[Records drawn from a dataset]

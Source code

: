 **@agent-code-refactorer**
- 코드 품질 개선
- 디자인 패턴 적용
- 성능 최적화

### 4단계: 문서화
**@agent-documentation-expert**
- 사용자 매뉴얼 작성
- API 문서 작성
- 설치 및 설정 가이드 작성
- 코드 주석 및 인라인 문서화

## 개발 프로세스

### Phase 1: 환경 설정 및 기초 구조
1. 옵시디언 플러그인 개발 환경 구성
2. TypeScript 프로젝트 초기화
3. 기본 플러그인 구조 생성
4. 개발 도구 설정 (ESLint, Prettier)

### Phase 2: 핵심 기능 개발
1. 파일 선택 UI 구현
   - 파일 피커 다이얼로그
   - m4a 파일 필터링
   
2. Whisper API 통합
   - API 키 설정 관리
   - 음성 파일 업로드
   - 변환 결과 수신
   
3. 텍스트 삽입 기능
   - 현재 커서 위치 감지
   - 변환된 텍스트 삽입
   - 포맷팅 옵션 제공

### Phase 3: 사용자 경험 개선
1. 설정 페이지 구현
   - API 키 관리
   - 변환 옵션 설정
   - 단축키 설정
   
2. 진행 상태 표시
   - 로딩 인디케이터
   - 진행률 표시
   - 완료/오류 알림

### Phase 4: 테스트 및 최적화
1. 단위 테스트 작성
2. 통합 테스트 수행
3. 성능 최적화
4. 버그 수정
---
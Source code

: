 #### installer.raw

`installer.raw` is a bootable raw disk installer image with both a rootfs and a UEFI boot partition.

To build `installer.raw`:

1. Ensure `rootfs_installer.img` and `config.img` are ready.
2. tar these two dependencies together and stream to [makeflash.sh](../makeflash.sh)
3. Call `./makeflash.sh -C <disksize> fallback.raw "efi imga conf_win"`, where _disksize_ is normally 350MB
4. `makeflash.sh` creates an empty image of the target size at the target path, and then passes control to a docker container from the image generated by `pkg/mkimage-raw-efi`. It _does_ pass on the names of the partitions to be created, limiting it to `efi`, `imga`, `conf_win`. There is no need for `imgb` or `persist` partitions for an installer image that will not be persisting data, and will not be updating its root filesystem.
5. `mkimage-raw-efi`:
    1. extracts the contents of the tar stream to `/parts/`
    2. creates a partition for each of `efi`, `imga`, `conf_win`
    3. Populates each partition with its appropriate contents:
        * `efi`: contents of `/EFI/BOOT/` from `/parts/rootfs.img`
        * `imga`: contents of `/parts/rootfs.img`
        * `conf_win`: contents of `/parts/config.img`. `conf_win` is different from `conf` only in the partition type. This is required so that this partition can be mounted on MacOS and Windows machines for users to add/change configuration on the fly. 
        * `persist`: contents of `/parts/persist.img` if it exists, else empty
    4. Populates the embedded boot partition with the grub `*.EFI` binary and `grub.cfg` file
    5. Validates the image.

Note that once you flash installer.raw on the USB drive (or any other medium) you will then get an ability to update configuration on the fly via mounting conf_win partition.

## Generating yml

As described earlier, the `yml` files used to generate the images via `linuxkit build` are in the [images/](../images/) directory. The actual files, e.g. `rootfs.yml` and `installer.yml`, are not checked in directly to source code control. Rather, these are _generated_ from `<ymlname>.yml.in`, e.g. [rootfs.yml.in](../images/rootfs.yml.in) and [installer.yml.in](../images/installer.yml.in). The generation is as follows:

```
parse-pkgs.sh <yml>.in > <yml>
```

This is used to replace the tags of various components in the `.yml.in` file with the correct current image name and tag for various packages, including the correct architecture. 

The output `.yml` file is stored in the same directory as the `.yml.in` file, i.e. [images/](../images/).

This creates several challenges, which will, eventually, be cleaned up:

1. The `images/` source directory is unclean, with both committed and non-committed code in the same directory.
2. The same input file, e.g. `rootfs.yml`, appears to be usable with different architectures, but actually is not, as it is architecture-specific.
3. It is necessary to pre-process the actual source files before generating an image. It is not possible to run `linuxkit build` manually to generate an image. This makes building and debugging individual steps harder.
...
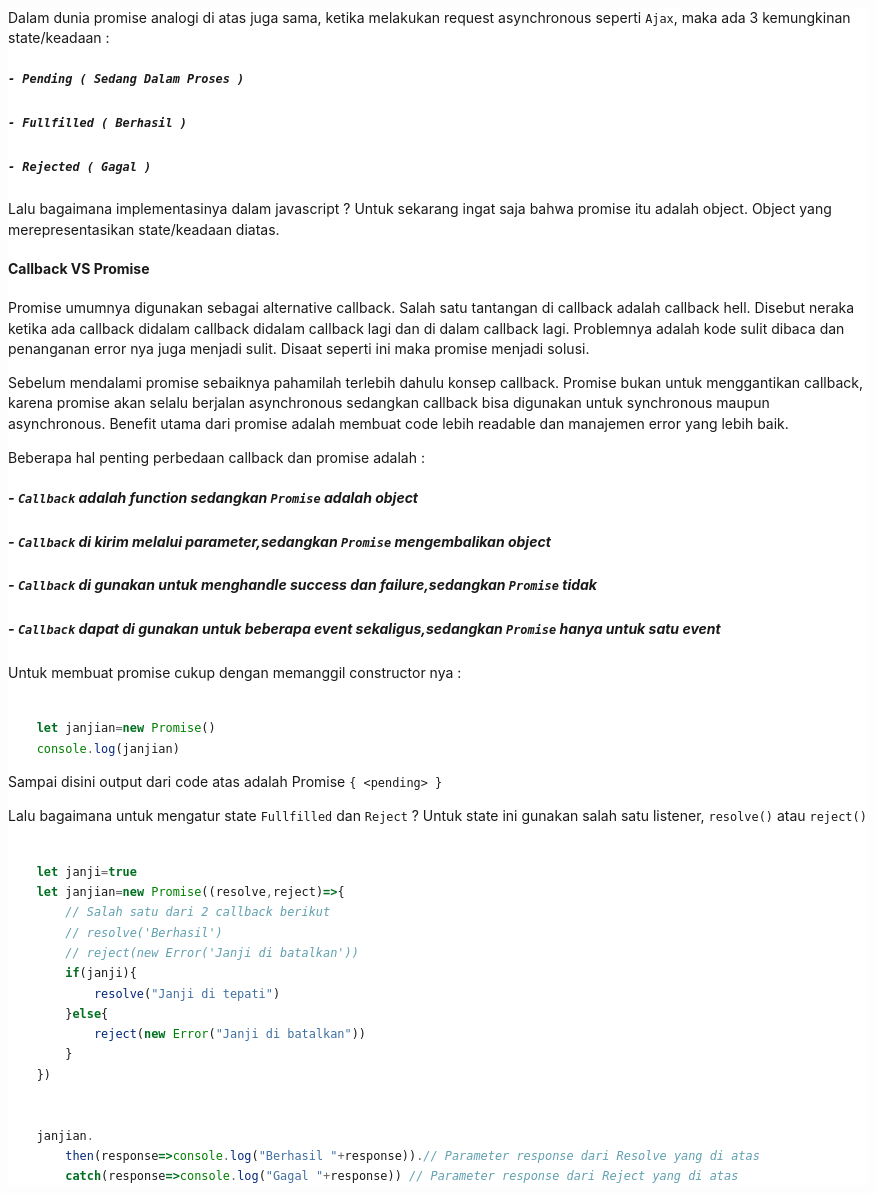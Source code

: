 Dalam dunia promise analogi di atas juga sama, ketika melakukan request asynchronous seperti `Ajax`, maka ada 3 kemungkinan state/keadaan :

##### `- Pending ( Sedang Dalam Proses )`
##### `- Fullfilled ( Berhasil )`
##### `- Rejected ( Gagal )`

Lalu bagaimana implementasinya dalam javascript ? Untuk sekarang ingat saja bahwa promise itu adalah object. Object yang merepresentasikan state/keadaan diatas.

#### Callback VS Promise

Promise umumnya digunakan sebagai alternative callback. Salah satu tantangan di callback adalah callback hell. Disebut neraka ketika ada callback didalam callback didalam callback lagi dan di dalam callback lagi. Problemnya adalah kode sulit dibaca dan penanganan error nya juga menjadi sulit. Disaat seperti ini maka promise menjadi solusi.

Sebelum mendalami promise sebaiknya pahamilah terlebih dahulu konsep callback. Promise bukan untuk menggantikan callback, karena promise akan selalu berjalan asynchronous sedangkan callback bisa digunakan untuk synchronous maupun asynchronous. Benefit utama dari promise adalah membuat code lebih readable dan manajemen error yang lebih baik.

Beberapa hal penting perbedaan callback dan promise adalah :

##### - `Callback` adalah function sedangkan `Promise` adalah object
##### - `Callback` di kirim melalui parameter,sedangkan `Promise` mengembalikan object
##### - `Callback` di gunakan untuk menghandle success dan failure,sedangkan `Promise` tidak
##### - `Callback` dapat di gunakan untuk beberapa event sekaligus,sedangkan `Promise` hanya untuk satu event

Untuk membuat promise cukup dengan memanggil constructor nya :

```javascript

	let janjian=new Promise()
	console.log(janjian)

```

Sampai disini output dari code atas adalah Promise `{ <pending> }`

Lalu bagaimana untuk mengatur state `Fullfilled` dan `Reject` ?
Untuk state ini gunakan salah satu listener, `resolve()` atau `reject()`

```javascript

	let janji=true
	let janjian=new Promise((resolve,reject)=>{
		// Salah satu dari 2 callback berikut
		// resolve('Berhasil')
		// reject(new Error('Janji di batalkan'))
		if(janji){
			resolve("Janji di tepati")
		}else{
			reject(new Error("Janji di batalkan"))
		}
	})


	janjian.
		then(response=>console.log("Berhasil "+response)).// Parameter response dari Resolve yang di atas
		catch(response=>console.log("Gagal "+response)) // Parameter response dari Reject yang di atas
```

- **Brief**
Return a word-for-word copy of the lines above from the one holding "## Generating yml" through the one holding "This creates several", with both of them included and nothing besides.

- **Response box**
## Generating yml

As described earlier, the `yml` files used to generate the images via `linuxkit build` are in the [images/](../images/) directory. The actual files, e.g. `rootfs.yml` and `installer.yml`, are not checked in directly to source code control. Rather, these are _generated_ from `<ymlname>.yml.in`, e.g. [rootfs.yml.in](../images/rootfs.yml.in) and [installer.yml.in](../images/installer.yml.in). The generation is as follows:

```
parse-pkgs.sh <yml>.in > <yml>
```

This is used to replace the tags of various components in the `.yml.in` file with the correct current image name and tag for various packages, including the correct architecture. 

The output `.yml` file is stored in the same directory as the `.yml.in` file, i.e. [images/](../images/).

This creates several challenges, which will, eventually, be cleaned up:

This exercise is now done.